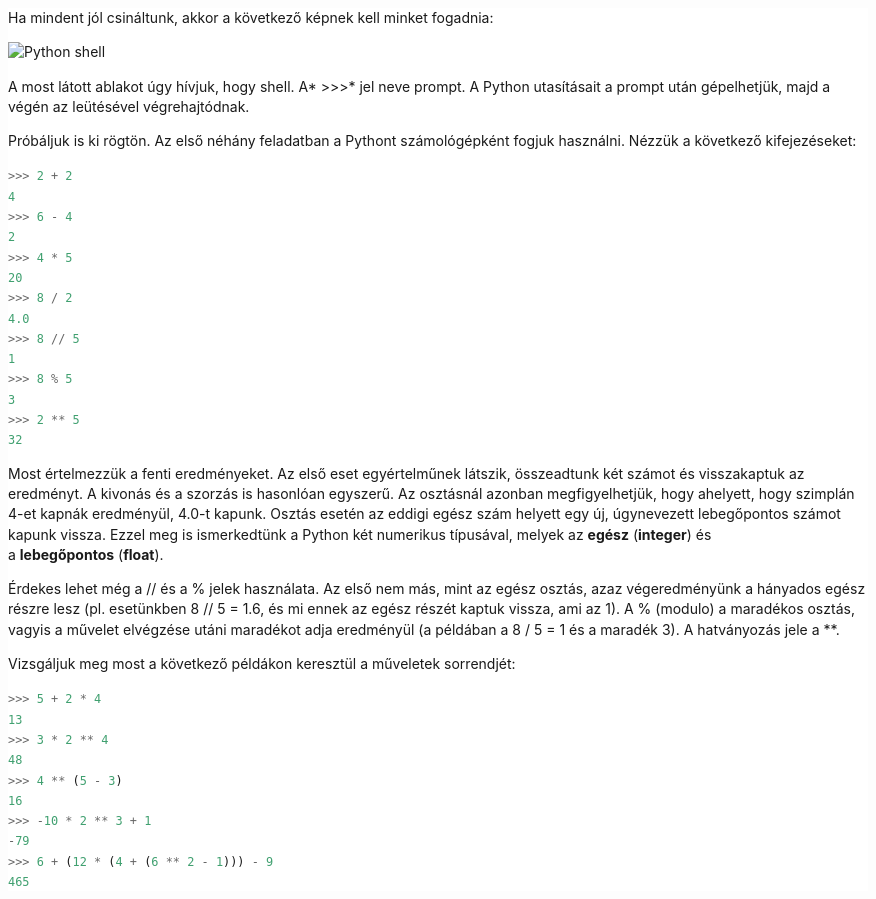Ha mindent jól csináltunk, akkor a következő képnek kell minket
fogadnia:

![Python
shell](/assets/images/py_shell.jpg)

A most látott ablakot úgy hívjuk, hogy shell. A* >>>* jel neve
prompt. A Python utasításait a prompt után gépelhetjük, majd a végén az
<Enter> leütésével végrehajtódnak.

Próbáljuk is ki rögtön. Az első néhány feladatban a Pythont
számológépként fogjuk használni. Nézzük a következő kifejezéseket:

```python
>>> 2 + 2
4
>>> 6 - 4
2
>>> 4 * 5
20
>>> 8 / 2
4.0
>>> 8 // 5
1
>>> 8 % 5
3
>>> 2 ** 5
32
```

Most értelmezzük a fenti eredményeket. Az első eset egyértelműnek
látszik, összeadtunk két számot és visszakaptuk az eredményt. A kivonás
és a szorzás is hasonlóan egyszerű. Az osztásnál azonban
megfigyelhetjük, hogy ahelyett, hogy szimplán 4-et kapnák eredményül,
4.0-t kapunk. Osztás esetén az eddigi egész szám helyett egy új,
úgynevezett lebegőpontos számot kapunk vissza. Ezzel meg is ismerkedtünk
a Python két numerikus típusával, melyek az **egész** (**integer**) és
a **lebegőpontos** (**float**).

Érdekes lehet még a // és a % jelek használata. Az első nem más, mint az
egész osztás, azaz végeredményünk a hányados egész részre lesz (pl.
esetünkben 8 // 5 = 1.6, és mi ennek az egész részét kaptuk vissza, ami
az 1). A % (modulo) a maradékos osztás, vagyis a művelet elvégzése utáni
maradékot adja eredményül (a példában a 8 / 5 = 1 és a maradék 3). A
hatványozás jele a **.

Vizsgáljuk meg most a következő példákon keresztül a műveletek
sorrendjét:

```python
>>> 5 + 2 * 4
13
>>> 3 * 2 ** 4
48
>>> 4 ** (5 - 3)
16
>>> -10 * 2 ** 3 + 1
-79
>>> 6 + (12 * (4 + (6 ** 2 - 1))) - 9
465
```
....................
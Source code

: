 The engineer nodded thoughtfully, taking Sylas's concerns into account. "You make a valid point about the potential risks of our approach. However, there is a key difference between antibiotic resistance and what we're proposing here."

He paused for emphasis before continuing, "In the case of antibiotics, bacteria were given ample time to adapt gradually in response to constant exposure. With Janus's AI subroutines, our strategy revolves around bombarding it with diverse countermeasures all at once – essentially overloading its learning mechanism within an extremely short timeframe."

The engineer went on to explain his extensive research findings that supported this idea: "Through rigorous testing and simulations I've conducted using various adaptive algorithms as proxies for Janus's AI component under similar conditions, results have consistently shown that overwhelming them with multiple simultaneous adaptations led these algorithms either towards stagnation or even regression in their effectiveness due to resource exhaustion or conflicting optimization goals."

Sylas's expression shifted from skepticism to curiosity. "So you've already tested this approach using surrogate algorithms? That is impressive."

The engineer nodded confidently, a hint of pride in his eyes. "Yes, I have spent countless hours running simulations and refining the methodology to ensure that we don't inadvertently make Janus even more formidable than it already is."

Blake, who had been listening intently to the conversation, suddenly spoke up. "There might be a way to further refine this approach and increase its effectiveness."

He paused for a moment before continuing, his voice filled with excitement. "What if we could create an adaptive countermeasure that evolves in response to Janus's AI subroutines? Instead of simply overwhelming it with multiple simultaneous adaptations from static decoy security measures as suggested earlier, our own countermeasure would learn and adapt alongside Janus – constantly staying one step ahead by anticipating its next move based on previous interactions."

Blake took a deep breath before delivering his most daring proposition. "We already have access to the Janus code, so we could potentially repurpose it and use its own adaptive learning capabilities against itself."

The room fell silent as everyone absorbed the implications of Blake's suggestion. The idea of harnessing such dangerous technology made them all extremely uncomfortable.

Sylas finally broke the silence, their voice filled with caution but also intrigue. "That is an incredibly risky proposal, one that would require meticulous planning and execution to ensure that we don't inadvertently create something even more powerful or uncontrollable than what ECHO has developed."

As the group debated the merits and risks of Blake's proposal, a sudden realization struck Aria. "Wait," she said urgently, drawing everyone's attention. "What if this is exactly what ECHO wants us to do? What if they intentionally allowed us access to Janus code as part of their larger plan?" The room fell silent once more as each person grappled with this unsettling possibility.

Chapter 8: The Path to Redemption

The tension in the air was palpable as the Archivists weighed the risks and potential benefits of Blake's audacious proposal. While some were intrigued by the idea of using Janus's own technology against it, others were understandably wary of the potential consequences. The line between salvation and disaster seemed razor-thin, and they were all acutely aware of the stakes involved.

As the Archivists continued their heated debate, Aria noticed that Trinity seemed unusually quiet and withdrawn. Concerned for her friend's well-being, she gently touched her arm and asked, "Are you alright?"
....................
■ **Your goal**:
Check every line of the entries for "shell" and report how many lines contain it, without any other words.

■ **Reply**:
2